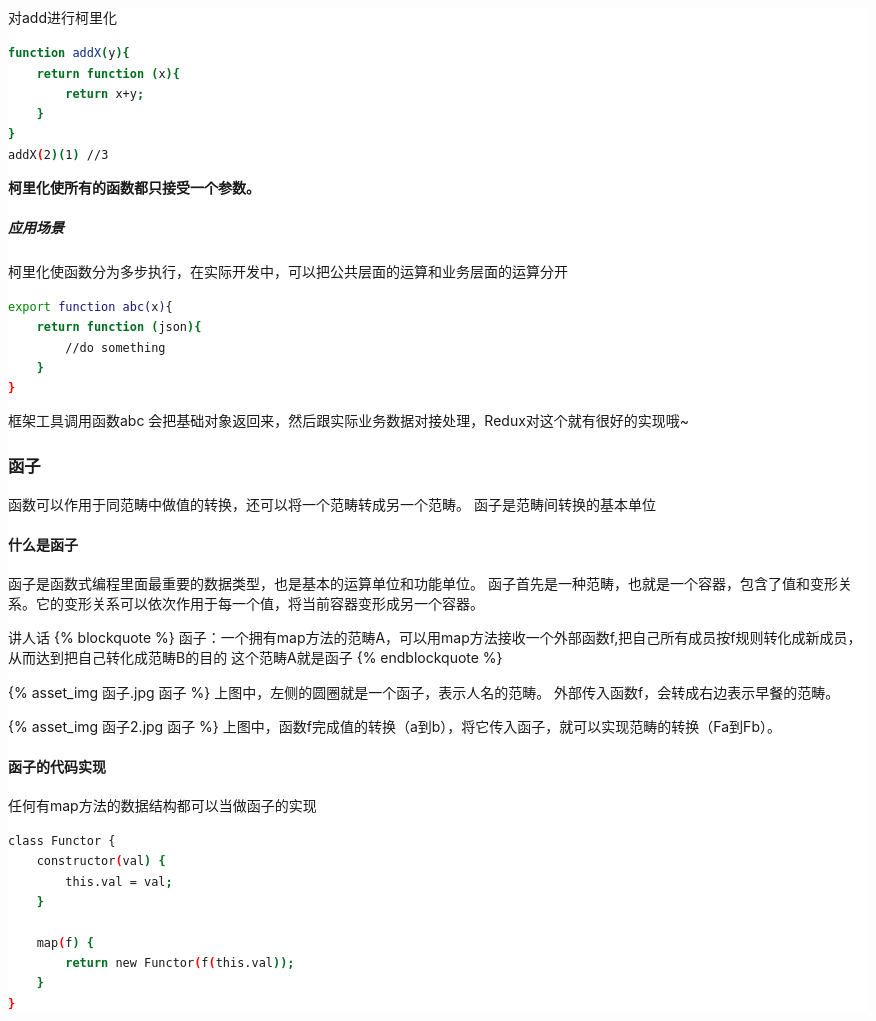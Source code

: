 对add进行柯里化
``` bash
function addX(y){
    return function (x){
        return x+y;
    }
}
addX(2)(1) //3
```
**柯里化使所有的函数都只接受一个参数。**

##### 应用场景
柯里化使函数分为多步执行，在实际开发中，可以把公共层面的运算和业务层面的运算分开
``` bash
export function abc(x){
    return function (json){
        //do something
    }
}
```
框架工具调用函数abc 会把基础对象返回来，然后跟实际业务数据对接处理，Redux对这个就有很好的实现哦~


### 函子
函数可以作用于同范畴中做值的转换，还可以将一个范畴转成另一个范畴。
函子是范畴间转换的基本单位

#### 什么是函子
函子是函数式编程里面最重要的数据类型，也是基本的运算单位和功能单位。 函子首先是一种范畴，也就是一个容器，包含了值和变形关系。它的变形关系可以依次作用于每一个值，将当前容器变形成另一个容器。

讲人话
{% blockquote %}
函子：一个拥有map方法的范畴A，可以用map方法接收一个外部函数f,把自己所有成员按f规则转化成新成员，从而达到把自己转化成范畴B的目的
这个范畴A就是函子
{% endblockquote %}

{% asset_img  函子.jpg 函子 %}
上图中，左侧的圆圈就是一个函子，表示人名的范畴。
外部传入函数f，会转成右边表示早餐的范畴。

{% asset_img  函子2.jpg 函子 %}
上图中，函数f完成值的转换（a到b），将它传入函子，就可以实现范畴的转换（Fa到Fb）。


#### 函子的代码实现
任何有map方法的数据结构都可以当做函子的实现
``` bash
class Functor {
    constructor(val) {
        this.val = val;
    }

    map(f) {
        return new Functor(f(this.val));
    }
}
```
□ □ □ □ □ □ □
» What this task involves: Could you copy every line from the records that mentions the word "Functor"?

» Result of this task:
class Functor {
        return new Functor(f(this.val));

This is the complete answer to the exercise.